Desde o início do #PartiuFuturo, os jovens tiveram a oportunidade de ser orientados para executar as atividades de recepção do público geral; organização, conservação e preservação de documentos; digitalização de processos; acompanhamento do desenvolvimento de softwares; seleção e edição de fotografias e acompanhamento de pautas para realização de registro fotográfico; suporte nas redes sociais e produção de conteúdo para divulgação nos espaços de comunicação e mídia institucional; apoio na realização de eventos e atividades culturais promovidos pela instituição.
“Tanto os setores como as atividades atribuídas podem variar conforme o projeto vai ampliando e ganhando novos contornos no curso do seu desenvolvimento, seja do ponto de vista da adesão dos setores à iniciativa como do perfil e habilidades que cada jovem possui, ou mesmo devido ao aumento do quantitativo de beneficiados a cada ciclo de atendimento”, explica a coordenadora do projeto.
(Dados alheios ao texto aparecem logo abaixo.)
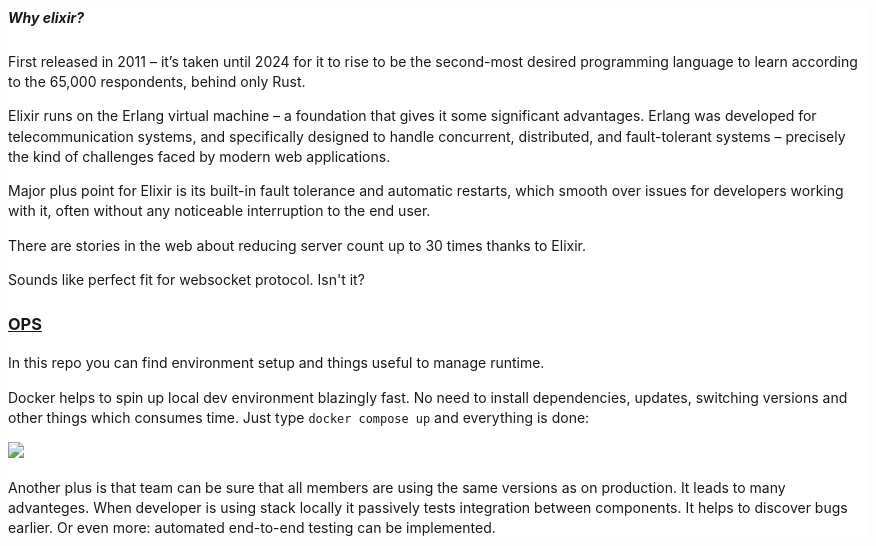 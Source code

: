 ##### Why elixir? 

First released in 2011 – it’s taken until 2024 for it to rise to be the second-most desired programming language to learn according to the 65,000 respondents, behind only Rust.

Elixir runs on the Erlang virtual machine – a foundation that gives it some significant advantages. Erlang was developed for telecommunication systems, and specifically designed to handle concurrent, distributed, and fault-tolerant systems – precisely the kind of challenges faced by modern web applications.

Major plus point for Elixir is its built-in fault tolerance and automatic restarts, which smooth over issues for developers working with it, often without any noticeable interruption to the end user.

There are stories in the web about reducing server count up to 30 times thanks to Elixir.

Sounds like perfect fit for websocket protocol. Isn't it?


### [OPS](https://github.com/ThoughtsKeeperOrg/ops)
In this repo you can find environment setup and things useful to manage runtime.

Docker helps to spin up local dev environment blazingly fast. No need to install dependencies, updates, switching versions and other things which consumes time. Just type `docker compose up` and everything is done:

<img src="https://github.com/ThoughtsKeeperOrg/ops/blob/main/misc/stack.jpg"/>

Another plus is that team can be sure that all members are using the same versions as on production. It leads to many advanteges. When developer is using stack locally it passively tests integration between components. It helps to discover bugs earlier. Or even more: automated end-to-end testing can be implemented.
Para ela, além das atividades diretamente relacionadas ao cumprimento da medida socioeducativa, o projeto propõe a oferta de atividades temáticas de caráter formativo, como também possibilita a participação dos adolescentes e jovens em programas institucionais do TJPE, voltados à promoção da saúde, cultura e lazer. “A partir desse ano, o projeto introduziu em seu cronograma de ações a realização de práticas restaurativas, enquanto fruto de uma parceria estabelecida entre as equipes do Partiu Futuro e o Serviço de Justiça Restaurativa da CIJ (Coordenadoria da Infância e Juventude). Essa rica experiência oportunizou novas formas de escuta, de vivência e construção de vínculos entre os jovens e seus respectivos familiares, as equipes dos serviços, e equipe do projeto”, acrescentou Gizely.
Atuação em três dimensões
Gizely conta que o projeto tem como propósito atuar em três dimensões importantes para o Poder Judiciário, sendo que a primeira é a ampliação das ações de responsabilidade social praticadas na instituição, com o objetivo de aproximar de forma efetiva o Poder Judiciário da sociedade e, com isso, possibilitar a construção de outras relações socioculturais entre o jovem em conflito com a lei e a Justiça.
A segunda está pautada em fomentar as medidas socioeducativas em meio aberto, estabelecendo parcerias locais com os órgãos do Poder Executivo Municipal responsáveis pela execução da Política de Assistência Social e outros agentes do Sistema de Garantia de Direitos, visando desenvolver ações integradas voltadas à concretização da proteção integral. “A terceira, e mais importante delas, na qual reside a essência do nosso trabalho, é a possibilidade de oportunizar experiências de desenvolvimento pessoal e profissional para os jovens em conflito com a lei, com foco nos efeitos pedagógicos que a medida socioeducativa deve produzir”, conclui.